To make it worse, I'll receive it at work tomorrow so I'll have to work all day with it in my office before I can plug it in. I'm also awaiting the arrival of a Dr Z Maz 38 Sr amp which should arrive on Wednesday. By the weekend I expect to be in tonal bliss.


----------



## Ti-Ron (Mar 21, 2007)

Wow, that is a really nice guitar! Never herd of them before! Should be a nice rocker! 
Have fun with it!

P.S. Can you explain the 6 way rotary switch, please!


----------



## mrmatt1972 (Apr 3, 2008)

Ti-Ron said:


> P.S. Can you explain the 6 way rotary switch, please!


http://www.thdelectronics.com/pdf stuff/Quintet Lit 050307.pdf


----------



## Milkman (Feb 2, 2006)

mrmatt1972 said:


> http://www.thdelectronics.com/pdf stuff/Quintet Lit 050307.pdf


LOL, thanks for the link. I was sort of wondering that myself. That question is now answered. I'm a little curious as to why the guitar has a three position pick up selector instead of a five position. 

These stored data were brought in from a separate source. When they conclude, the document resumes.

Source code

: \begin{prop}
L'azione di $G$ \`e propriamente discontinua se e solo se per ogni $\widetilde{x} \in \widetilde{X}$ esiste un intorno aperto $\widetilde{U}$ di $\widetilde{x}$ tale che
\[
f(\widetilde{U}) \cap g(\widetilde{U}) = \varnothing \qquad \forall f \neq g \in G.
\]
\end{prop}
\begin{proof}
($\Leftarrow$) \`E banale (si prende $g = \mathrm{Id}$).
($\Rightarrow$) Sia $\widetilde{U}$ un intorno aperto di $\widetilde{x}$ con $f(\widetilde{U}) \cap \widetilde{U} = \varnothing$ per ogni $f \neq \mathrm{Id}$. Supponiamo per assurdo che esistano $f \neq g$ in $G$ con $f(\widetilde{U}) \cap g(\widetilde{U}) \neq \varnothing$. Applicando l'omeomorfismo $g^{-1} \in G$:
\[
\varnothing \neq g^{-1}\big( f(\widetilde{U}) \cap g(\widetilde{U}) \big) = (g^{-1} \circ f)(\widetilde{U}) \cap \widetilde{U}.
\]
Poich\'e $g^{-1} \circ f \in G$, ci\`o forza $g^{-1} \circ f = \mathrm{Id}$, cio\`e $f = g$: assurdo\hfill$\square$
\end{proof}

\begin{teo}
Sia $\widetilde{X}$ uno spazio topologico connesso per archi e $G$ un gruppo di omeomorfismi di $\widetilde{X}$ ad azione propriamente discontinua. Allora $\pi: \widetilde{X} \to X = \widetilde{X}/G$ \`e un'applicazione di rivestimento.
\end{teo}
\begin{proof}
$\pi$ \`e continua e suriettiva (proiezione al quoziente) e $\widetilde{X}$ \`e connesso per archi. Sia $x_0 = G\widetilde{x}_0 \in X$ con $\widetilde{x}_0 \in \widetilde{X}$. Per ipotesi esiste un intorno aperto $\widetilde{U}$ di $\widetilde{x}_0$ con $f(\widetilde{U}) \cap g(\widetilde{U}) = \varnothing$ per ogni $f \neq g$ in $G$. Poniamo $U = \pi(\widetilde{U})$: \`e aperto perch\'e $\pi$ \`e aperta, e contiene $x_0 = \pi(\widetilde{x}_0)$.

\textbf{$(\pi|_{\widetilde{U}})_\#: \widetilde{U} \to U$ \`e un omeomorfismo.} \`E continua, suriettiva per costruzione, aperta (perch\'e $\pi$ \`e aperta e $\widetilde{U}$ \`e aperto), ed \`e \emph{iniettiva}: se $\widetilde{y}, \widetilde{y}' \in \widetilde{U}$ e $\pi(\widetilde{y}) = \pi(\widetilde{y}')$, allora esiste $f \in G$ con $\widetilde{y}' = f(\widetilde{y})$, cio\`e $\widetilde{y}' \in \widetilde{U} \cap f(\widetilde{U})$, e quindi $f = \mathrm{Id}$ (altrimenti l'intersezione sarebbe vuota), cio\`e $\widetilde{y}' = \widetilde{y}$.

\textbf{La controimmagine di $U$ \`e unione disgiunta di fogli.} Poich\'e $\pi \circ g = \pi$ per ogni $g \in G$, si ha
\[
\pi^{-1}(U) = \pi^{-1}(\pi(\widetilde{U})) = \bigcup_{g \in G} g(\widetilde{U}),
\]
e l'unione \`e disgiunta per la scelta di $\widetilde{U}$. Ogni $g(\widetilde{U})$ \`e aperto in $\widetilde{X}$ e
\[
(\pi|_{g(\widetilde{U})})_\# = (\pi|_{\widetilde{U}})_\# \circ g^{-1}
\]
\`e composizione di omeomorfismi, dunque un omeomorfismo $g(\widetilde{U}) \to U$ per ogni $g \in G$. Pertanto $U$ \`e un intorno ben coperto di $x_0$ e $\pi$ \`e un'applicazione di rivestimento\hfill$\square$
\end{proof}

Anyway, it's now at the Fed Ex facility in Mississauga so I should have it today, tomorrow at the latest.

Yippee


----------



## mrmatt1972 (Apr 3, 2008)

can't help you about the switch... Anyway, here's what I think should be the standard video to post while gear is in transit.

[video=youtube;uMyCa35_mOg]http://www.youtube.com/watch?v=uMyCa35_mOg&feature=related[/video]


----------



## Milkman (Feb 2, 2006)

I restrung the Z and did a set up on it. It was close but not really dialed in in terms of intonation. A couple of set screws had to be snugged up on the pots. Other than that it was good to go. 

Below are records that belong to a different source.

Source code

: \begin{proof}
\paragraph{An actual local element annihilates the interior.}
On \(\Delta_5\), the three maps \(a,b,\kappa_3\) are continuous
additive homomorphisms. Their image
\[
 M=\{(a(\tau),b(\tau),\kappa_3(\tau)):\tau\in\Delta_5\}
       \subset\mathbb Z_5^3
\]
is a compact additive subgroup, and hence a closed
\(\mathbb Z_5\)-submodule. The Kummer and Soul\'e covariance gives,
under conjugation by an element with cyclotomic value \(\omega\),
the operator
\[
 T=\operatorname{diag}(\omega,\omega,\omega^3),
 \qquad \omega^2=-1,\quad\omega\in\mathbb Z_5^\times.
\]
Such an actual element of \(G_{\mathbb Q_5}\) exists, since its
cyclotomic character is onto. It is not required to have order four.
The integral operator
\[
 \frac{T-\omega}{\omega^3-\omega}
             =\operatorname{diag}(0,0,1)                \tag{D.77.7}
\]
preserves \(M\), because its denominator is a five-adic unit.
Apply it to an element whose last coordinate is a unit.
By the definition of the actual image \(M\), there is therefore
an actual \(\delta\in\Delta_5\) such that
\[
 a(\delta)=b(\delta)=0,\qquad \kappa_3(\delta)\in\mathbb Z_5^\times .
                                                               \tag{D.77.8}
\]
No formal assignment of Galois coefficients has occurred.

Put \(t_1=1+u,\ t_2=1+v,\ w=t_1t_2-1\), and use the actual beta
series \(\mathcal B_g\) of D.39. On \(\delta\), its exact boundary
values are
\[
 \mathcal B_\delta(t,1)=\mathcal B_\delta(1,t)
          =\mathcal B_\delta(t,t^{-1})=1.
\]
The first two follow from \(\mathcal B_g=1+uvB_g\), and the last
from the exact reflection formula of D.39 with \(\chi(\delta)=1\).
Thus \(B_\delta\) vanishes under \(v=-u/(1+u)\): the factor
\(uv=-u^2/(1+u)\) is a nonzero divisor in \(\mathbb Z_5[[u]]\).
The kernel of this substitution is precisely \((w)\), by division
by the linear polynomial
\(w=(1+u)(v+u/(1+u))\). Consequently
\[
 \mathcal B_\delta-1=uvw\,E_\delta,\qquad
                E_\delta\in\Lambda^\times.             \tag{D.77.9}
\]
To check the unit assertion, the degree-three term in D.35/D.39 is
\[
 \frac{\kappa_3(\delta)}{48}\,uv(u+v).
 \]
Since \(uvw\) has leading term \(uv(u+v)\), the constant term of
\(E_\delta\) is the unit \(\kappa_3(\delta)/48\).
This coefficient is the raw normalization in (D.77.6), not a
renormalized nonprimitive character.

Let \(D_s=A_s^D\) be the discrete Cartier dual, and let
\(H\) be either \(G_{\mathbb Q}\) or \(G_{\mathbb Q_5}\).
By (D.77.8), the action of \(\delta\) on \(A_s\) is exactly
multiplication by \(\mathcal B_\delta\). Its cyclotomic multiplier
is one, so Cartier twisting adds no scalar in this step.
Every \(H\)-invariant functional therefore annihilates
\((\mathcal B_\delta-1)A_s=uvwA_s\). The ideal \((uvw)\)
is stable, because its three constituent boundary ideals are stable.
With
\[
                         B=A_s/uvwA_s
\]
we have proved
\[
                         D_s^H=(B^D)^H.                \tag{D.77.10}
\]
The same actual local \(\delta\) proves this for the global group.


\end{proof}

It's a beautifully made instrument for sure. I really found no flaws or dead spots. The frets are as close to perfect as I've seen. 

The THD six position tone thing is a bit strange but it works and it has a hard wired bypass so that's good. It's too early to assess the pickups because I was playing through a little practice amp. I think I'll be putting a five position pick up switch in at some point. 

The body is thinner than a Les Paul and it doesn't have a maple cap so it's lighter as well. In spite of that it balances perfectly on a strap (pretty much essential if I'm to keep a guitar). 

Feels like a comfortable old jean jacket to me. 

So far I like it a lot.


----------



## sambonee (Dec 20, 2007)

Hey Milk. 

You never really did a follow up on this thread shot your impressions of this guitar. 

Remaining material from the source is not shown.